━━━━━ SOURCE DATA
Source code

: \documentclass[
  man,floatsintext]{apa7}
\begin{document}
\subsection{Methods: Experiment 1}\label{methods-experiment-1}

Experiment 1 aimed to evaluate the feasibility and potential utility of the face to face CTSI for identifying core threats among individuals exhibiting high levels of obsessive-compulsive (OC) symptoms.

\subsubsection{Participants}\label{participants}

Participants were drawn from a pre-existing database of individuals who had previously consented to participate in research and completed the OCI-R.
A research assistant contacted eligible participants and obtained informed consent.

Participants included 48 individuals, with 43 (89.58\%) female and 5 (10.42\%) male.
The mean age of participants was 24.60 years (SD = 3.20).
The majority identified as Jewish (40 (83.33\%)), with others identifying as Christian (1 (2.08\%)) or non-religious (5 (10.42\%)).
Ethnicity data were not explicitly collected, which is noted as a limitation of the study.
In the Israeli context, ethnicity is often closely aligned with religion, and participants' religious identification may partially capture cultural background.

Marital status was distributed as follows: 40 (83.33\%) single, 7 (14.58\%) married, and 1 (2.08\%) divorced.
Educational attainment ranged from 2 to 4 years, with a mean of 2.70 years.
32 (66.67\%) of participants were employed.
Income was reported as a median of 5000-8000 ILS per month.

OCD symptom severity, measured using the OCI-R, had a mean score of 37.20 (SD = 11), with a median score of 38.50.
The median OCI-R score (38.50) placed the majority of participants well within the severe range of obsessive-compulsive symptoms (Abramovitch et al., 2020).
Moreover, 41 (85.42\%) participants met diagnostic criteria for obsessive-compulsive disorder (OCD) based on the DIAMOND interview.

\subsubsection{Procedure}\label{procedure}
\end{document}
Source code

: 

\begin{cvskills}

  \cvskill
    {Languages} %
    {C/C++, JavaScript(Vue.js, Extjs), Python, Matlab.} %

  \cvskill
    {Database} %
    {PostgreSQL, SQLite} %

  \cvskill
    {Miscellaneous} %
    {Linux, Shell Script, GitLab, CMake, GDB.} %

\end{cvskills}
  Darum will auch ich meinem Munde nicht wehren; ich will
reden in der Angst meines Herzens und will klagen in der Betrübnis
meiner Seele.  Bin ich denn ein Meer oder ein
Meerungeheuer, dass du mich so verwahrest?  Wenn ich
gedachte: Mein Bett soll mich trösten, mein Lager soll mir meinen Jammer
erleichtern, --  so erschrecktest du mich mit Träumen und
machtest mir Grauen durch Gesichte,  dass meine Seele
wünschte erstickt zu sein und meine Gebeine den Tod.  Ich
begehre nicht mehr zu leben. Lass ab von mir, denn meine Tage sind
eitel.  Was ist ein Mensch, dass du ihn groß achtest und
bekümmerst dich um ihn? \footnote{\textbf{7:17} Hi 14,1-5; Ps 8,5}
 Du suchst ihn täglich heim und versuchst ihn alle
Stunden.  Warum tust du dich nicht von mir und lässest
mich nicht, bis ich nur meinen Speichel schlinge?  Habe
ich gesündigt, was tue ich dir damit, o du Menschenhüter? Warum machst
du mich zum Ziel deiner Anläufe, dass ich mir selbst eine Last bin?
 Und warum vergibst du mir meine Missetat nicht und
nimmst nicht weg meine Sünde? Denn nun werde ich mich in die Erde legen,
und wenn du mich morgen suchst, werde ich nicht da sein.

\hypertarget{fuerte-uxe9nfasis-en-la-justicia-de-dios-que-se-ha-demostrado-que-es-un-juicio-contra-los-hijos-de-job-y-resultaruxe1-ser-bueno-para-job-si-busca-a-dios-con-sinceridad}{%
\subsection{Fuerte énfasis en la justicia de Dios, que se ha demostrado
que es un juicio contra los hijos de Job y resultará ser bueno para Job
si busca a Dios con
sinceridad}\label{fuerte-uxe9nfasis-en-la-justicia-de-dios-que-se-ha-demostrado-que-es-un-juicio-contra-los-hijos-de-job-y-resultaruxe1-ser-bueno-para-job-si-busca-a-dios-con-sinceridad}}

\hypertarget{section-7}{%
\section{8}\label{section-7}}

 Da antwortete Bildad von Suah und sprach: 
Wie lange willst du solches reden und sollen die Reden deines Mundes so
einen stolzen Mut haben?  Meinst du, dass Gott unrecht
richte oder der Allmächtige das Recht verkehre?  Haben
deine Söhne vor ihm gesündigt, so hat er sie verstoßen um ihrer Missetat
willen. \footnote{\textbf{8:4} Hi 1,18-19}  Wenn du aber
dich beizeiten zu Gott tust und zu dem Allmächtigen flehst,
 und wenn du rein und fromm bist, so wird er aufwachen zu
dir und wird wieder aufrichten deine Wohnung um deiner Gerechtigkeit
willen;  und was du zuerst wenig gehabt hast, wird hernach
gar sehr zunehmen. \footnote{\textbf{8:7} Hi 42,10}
━━━━━━━━━━
Output each line of the listing above that has "textbf".

bekümmerst dich um ihn? \footnote{\textbf{7:17} Hi 14,1-5; Ps 8,5}
willen. \footnote{\textbf{8:4} Hi 1,18-19}  Wenn du aber
gar sehr zunehmen. \footnote{\textbf{8:7} Hi 42,10}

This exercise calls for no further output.